- _WHAT IS REQUIRED_:
Each of the entries should be output exactly, with nothing left out.

(Plain-text document sources)
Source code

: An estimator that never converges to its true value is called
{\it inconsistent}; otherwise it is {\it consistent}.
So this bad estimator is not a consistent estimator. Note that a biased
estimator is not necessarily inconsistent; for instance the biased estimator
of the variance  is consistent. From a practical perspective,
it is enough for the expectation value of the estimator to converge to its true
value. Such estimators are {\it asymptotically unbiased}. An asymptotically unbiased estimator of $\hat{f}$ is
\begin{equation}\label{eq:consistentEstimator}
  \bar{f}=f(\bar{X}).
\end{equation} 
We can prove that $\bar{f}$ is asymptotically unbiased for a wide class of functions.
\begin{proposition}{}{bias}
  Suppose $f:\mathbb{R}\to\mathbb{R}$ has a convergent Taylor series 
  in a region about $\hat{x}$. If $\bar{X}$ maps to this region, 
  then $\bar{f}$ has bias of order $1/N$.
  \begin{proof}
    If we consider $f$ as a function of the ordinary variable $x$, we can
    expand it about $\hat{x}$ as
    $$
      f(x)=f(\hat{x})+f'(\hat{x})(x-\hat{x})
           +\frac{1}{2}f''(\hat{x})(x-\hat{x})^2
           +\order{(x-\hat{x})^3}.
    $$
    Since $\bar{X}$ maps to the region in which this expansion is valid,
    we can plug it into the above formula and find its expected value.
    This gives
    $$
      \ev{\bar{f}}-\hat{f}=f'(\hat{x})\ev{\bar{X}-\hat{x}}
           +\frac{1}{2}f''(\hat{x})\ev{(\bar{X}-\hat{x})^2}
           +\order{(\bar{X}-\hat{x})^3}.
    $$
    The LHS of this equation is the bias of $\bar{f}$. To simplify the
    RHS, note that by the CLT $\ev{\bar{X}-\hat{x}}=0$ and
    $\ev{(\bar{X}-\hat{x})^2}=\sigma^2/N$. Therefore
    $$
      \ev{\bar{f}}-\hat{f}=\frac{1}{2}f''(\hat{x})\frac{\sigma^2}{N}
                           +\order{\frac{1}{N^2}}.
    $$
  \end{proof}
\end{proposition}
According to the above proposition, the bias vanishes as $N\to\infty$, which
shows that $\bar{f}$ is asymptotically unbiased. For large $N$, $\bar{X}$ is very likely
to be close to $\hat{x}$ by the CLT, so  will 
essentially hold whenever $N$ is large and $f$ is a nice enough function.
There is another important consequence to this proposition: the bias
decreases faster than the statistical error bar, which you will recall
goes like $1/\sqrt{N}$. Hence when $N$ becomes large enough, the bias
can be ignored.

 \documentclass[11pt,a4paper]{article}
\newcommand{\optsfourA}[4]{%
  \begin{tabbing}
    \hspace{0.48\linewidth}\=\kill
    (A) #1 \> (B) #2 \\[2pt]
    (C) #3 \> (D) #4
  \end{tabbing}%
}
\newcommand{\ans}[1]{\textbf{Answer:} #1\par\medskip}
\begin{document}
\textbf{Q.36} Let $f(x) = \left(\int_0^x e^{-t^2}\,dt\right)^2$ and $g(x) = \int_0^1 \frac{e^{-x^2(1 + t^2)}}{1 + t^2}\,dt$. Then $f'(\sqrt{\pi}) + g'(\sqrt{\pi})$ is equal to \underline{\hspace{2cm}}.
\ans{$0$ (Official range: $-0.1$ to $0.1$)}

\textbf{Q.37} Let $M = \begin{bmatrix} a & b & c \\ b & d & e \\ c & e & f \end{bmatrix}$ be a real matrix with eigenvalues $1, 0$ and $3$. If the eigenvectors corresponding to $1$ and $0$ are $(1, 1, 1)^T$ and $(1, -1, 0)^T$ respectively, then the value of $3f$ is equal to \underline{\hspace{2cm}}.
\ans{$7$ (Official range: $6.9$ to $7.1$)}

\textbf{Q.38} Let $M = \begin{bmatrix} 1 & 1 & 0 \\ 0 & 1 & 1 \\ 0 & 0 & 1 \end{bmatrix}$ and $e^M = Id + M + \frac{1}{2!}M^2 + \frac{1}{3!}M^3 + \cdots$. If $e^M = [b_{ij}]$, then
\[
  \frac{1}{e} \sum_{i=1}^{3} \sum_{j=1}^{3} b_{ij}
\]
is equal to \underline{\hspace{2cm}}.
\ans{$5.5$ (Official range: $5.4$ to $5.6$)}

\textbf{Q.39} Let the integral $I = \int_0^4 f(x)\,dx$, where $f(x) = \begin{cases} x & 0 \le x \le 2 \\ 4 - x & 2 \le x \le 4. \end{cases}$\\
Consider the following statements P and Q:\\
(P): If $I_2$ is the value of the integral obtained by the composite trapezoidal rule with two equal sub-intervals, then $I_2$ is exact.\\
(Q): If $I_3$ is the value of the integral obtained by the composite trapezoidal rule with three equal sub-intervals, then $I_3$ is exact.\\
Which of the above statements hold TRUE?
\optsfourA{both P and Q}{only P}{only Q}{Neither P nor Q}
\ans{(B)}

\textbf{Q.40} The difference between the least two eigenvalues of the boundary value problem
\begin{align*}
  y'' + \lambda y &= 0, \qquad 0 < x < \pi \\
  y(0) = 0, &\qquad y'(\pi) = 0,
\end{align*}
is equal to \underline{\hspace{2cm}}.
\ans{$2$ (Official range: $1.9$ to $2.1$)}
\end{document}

- _RESULT OF THE TASK_:
Source code

: An estimator that never converges to its true value is called
{\it inconsistent}; otherwise it is {\it consistent}.
So this bad estimator is not a consistent estimator. Note that a biased
estimator is not necessarily inconsistent; for instance the biased estimator
of the variance  is consistent. From a practical perspective,
it is enough for the expectation value of the estimator to converge to its true
value. Such estimators are {\it asymptotically unbiased}. An asymptotically unbiased estimator of $\hat{f}$ is
\begin{equation}\label{eq:consistentEstimator}
  \bar{f}=f(\bar{X}).
\end{equation} 
We can prove that $\bar{f}$ is asymptotically unbiased for a wide class of functions.
\begin{proposition}{}{bias}
  Suppose $f:\mathbb{R}\to\mathbb{R}$ has a convergent Taylor series 
  in a region about $\hat{x}$. If $\bar{X}$ maps to this region, 
  then $\bar{f}$ has bias of order $1/N$.
  \begin{proof}
    If we consider $f$ as a function of the ordinary variable $x$, we can
    expand it about $\hat{x}$ as
    $$
      f(x)=f(\hat{x})+f'(\hat{x})(x-\hat{x})
           +\frac{1}{2}f''(\hat{x})(x-\hat{x})^2
           +\order{(x-\hat{x})^3}.
    $$
    Since $\bar{X}$ maps to the region in which this expansion is valid,
    we can plug it into the above formula and find its expected value.
    This gives
    $$
      \ev{\bar{f}}-\hat{f}=f'(\hat{x})\ev{\bar{X}-\hat{x}}
           +\frac{1}{2}f''(\hat{x})\ev{(\bar{X}-\hat{x})^2}
           +\order{(\bar{X}-\hat{x})^3}.
    $$
    The LHS of this equation is the bias of $\bar{f}$. To simplify the
    RHS, note that by the CLT $\ev{\bar{X}-\hat{x}}=0$ and
    $\ev{(\bar{X}-\hat{x})^2}=\sigma^2/N$. Therefore
    $$
      \ev{\bar{f}}-\hat{f}=\frac{1}{2}f''(\hat{x})\frac{\sigma^2}{N}
                           +\order{\frac{1}{N^2}}.
    $$
  \end{proof}
\end{proposition}
According to the above proposition, the bias vanishes as $N\to\infty$, which
shows that $\bar{f}$ is asymptotically unbiased. For large $N$, $\bar{X}$ is very likely
to be close to $\hat{x}$ by the CLT, so  will 
essentially hold whenever $N$ is large and $f$ is a nice enough function.
There is another important consequence to this proposition: the bias
decreases faster than the statistical error bar, which you will recall
goes like $1/\sqrt{N}$. Hence when $N$ becomes large enough, the bias
can be ignored.

 \documentclass[11pt,a4paper]{article}
\newcommand{\optsfourA}[4]{%
  \begin{tabbing}
    \hspace{0.48\linewidth}\=\kill
    (A) #1 \> (B) #2 \\[2pt]
    (C) #3 \> (D) #4
  \end{tabbing}%
}
\newcommand{\ans}[1]{\textbf{Answer:} #1\par\medskip}
\begin{document}
\textbf{Q.36} Let $f(x) = \left(\int_0^x e^{-t^2}\,dt\right)^2$ and $g(x) = \int_0^1 \frac{e^{-x^2(1 + t^2)}}{1 + t^2}\,dt$. Then $f'(\sqrt{\pi}) + g'(\sqrt{\pi})$ is equal to \underline{\hspace{2cm}}.
\ans{$0$ (Official range: $-0.1$ to $0.1$)}

\textbf{Q.37} Let $M = \begin{bmatrix} a & b & c \\ b & d & e \\ c & e & f \end{bmatrix}$ be a real matrix with eigenvalues $1, 0$ and $3$. If the eigenvectors corresponding to $1$ and $0$ are $(1, 1, 1)^T$ and $(1, -1, 0)^T$ respectively, then the value of $3f$ is equal to \underline{\hspace{2cm}}.
\ans{$7$ (Official range: $6.9$ to $7.1$)}

\textbf{Q.38} Let $M = \begin{bmatrix} 1 & 1 & 0 \\ 0 & 1 & 1 \\ 0 & 0 & 1 \end{bmatrix}$ and $e^M = Id + M + \frac{1}{2!}M^2 + \frac{1}{3!}M^3 + \cdots$. If $e^M = [b_{ij}]$, then
\[
  \frac{1}{e} \sum_{i=1}^{3} \sum_{j=1}^{3} b_{ij}
\]
is equal to \underline{\hspace{2cm}}.
\ans{$5.5$ (Official range: $5.4$ to $5.6$)}

\textbf{Q.39} Let the integral $I = \int_0^4 f(x)\,dx$, where $f(x) = \begin{cases} x & 0 \le x \le 2 \\ 4 - x & 2 \le x \le 4. \end{cases}$\\
Consider the following statements P and Q:\\
(P): If $I_2$ is the value of the integral obtained by the composite trapezoidal rule with two equal sub-intervals, then $I_2$ is exact.\\
(Q): If $I_3$ is the value of the integral obtained by the composite trapezoidal rule with three equal sub-intervals, then $I_3$ is exact.\\
Which of the above statements hold TRUE?
\optsfourA{both P and Q}{only P}{only Q}{Neither P nor Q}
\ans{(B)}

\textbf{Q.40} The difference between the least two eigenvalues of the boundary value problem
\begin{align*}
  y'' + \lambda y &= 0, \qquad 0 < x < \pi \\
  y(0) = 0, &\qquad y'(\pi) = 0,
\end{align*}
is equal to \underline{\hspace{2cm}}.
\ans{$2$ (Official range: $1.9$ to $2.1$)}
\end{document}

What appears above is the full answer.